Problem: Word for word, return the entries listed below.

Entries shown:
※

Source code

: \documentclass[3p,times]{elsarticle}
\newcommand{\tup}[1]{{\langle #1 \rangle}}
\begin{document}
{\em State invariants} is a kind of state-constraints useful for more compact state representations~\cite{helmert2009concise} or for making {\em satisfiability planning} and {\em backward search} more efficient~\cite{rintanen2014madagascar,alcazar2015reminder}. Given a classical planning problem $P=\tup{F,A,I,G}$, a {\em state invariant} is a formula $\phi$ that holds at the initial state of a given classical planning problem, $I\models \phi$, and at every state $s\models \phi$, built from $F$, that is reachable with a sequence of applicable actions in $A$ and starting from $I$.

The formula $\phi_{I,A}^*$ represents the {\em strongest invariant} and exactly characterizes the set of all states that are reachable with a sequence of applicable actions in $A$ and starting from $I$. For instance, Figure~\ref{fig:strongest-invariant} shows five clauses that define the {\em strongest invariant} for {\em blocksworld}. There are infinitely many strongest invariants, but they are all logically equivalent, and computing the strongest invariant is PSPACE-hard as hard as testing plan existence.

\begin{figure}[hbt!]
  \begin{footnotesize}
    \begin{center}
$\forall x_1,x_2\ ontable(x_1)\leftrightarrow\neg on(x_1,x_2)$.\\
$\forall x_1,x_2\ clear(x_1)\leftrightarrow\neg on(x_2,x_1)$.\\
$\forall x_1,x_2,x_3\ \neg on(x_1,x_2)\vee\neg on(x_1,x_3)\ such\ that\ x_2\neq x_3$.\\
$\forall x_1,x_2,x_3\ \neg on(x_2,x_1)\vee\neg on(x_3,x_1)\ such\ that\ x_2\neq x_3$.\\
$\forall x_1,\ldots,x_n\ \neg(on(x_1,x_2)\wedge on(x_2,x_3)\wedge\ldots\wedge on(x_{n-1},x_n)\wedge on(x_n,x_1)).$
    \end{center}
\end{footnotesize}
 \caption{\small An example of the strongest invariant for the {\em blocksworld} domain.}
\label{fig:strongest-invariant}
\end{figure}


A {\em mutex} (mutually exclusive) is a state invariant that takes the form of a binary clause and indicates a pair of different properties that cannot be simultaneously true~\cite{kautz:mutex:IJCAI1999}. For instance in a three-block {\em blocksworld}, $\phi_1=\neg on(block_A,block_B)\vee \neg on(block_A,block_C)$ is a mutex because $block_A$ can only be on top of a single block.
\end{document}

※

Answer:
Source code

: \documentclass[3p,times]{elsarticle}
\newcommand{\tup}[1]{{\langle #1 \rangle}}
\begin{document}
{\em State invariants} is a kind of state-constraints useful for more compact state representations~\cite{helmert2009concise} or for making {\em satisfiability planning} and {\em backward search} more efficient~\cite{rintanen2014madagascar,alcazar2015reminder}. Given a classical planning problem $P=\tup{F,A,I,G}$, a {\em state invariant} is a formula $\phi$ that holds at the initial state of a given classical planning problem, $I\models \phi$, and at every state $s\models \phi$, built from $F$, that is reachable with a sequence of applicable actions in $A$ and starting from $I$.

The formula $\phi_{I,A}^*$ represents the {\em strongest invariant} and exactly characterizes the set of all states that are reachable with a sequence of applicable actions in $A$ and starting from $I$. For instance, Figure~\ref{fig:strongest-invariant} shows five clauses that define the {\em strongest invariant} for {\em blocksworld}. There are infinitely many strongest invariants, but they are all logically equivalent, and computing the strongest invariant is PSPACE-hard as hard as testing plan existence.

\begin{figure}[hbt!]
  \begin{footnotesize}
    \begin{center}
$\forall x_1,x_2\ ontable(x_1)\leftrightarrow\neg on(x_1,x_2)$.\\
$\forall x_1,x_2\ clear(x_1)\leftrightarrow\neg on(x_2,x_1)$.\\
$\forall x_1,x_2,x_3\ \neg on(x_1,x_2)\vee\neg on(x_1,x_3)\ such\ that\ x_2\neq x_3$.\\
$\forall x_1,x_2,x_3\ \neg on(x_2,x_1)\vee\neg on(x_3,x_1)\ such\ that\ x_2\neq x_3$.\\
$\forall x_1,\ldots,x_n\ \neg(on(x_1,x_2)\wedge on(x_2,x_3)\wedge\ldots\wedge on(x_{n-1},x_n)\wedge on(x_n,x_1)).$
    \end{center}
\end{footnotesize}
 \caption{\small An example of the strongest invariant for the {\em blocksworld} domain.}
\label{fig:strongest-invariant}
\end{figure}


A {\em mutex} (mutually exclusive) is a state invariant that takes the form of a binary clause and indicates a pair of different properties that cannot be simultaneously true~\cite{kautz:mutex:IJCAI1999}. For instance in a three-block {\em blocksworld}, $\phi_1=\neg on(block_A,block_B)\vee \neg on(block_A,block_C)$ is a mutex because $block_A$ can only be on top of a single block.
\end{document}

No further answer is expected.